Nearly 4,000 jobs are threatened after the owner of the Barratts and Priceless Shoes stores collapsed into administration after a downturn in trading. And Blacks Leisure, the UK's largest outdoor clothing and equipment retailer, has appealed for a buyer for the firm or one of its brands. Irisa plans to close a number of stores as part of its restructuring efforts, and rumours are circulating that discount fashion chain Peacocks may close some 200 stores.
While a mild autumn has hurt sales of cold-weather items, the sector is also being buffeted by the ongoing eurozone crisis, high inflation and stagnant wages - all of which will continue to put pressure on consumers.
Supermarket giant Tesco has also admitted that clothing sales were "difficult" during its third quarter as it struggled to move winter lines due to warmer weather.

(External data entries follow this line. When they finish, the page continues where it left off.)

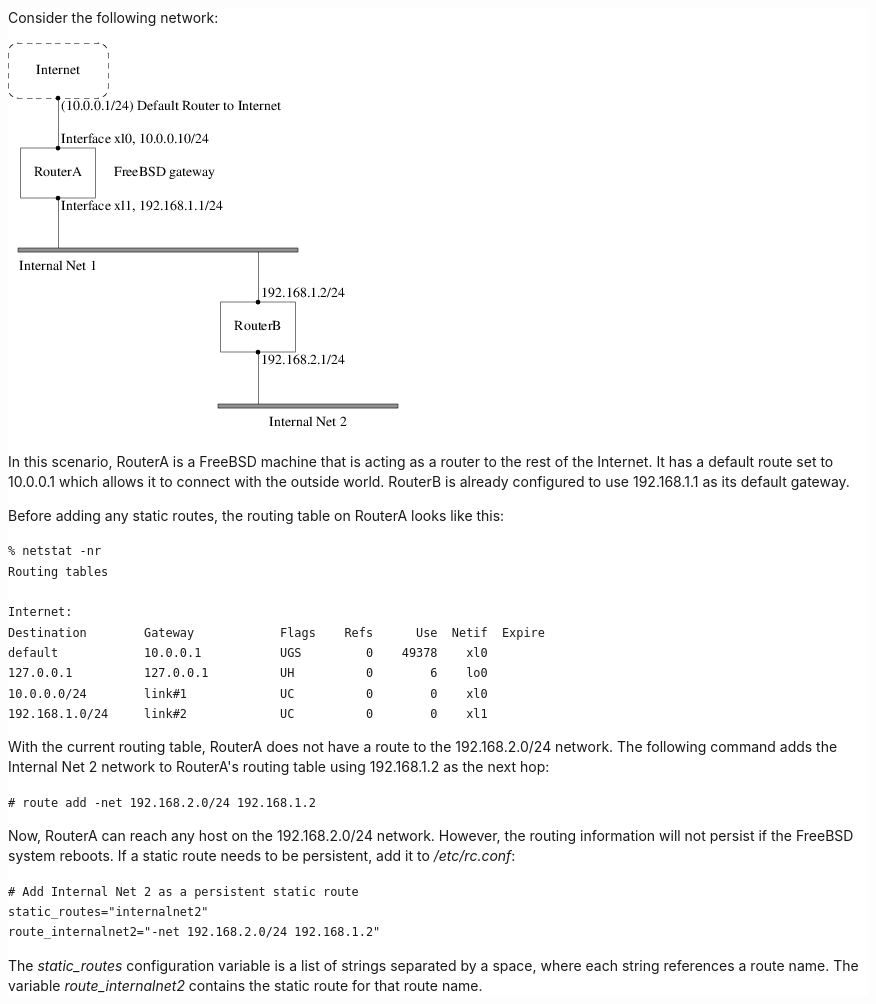 Consider the following network:

![](images/static-routes.png)

In this scenario, RouterA is a FreeBSD machine that is acting as a router to the rest of the Internet. It has a default route set to 10.0.0.1 which allows it to connect with the outside world. RouterB is already configured to use 192.168.1.1 as its default gateway.

Before adding any static routes, the routing table on RouterA looks like this:
```
% netstat -nr
Routing tables

Internet:
Destination        Gateway            Flags    Refs      Use  Netif  Expire
default            10.0.0.1           UGS         0    49378    xl0
127.0.0.1          127.0.0.1          UH          0        6    lo0
10.0.0.0/24        link#1             UC          0        0    xl0
192.168.1.0/24     link#2             UC          0        0    xl1
```
With the current routing table, RouterA does not have a route to the 192.168.2.0/24 network. The following command adds the Internal Net 2 network to RouterA's routing table using 192.168.1.2 as the next hop:

```
# route add -net 192.168.2.0/24 192.168.1.2
```
Now, RouterA can reach any host on the 192.168.2.0/24 network. However, the routing information will not persist if the FreeBSD system reboots. If a static route needs to be persistent, add it to */etc/rc.conf*:

```
# Add Internal Net 2 as a persistent static route
static_routes="internalnet2"
route_internalnet2="-net 192.168.2.0/24 192.168.1.2"
```
The *static_routes* configuration variable is a list of strings separated by a space, where each string references a route name. The variable *route_internalnet2* contains the static route for that route name.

The comments came as the retailer recorded another quarter of falling revenues in the UK and a "sharp" slowdown in its operations in Asia.
And struggling US women's wear chain Talbots has received an unsolicited takeover bid from one of its leading shareholders, which is concerned by the company's "rapidly deteriorating performance." The offer from private equity firm Sycamore Partners came after Talbots said it was seeking a successor for president and CEO Trudy Sullivan. Less than week before it had revealed plans to cut 9% of its corporate headcount and close stores after third quarter loss widened to $22m on a 6.6% drop in sales.
While another victim of the tough retail environment, Pacific Sunwear of California, is to close up to 200 under-performing stores after securing new credit agreements designed to help turn around the ailing business. The announcement came as the US company posted wider third quarter losses and falling sales.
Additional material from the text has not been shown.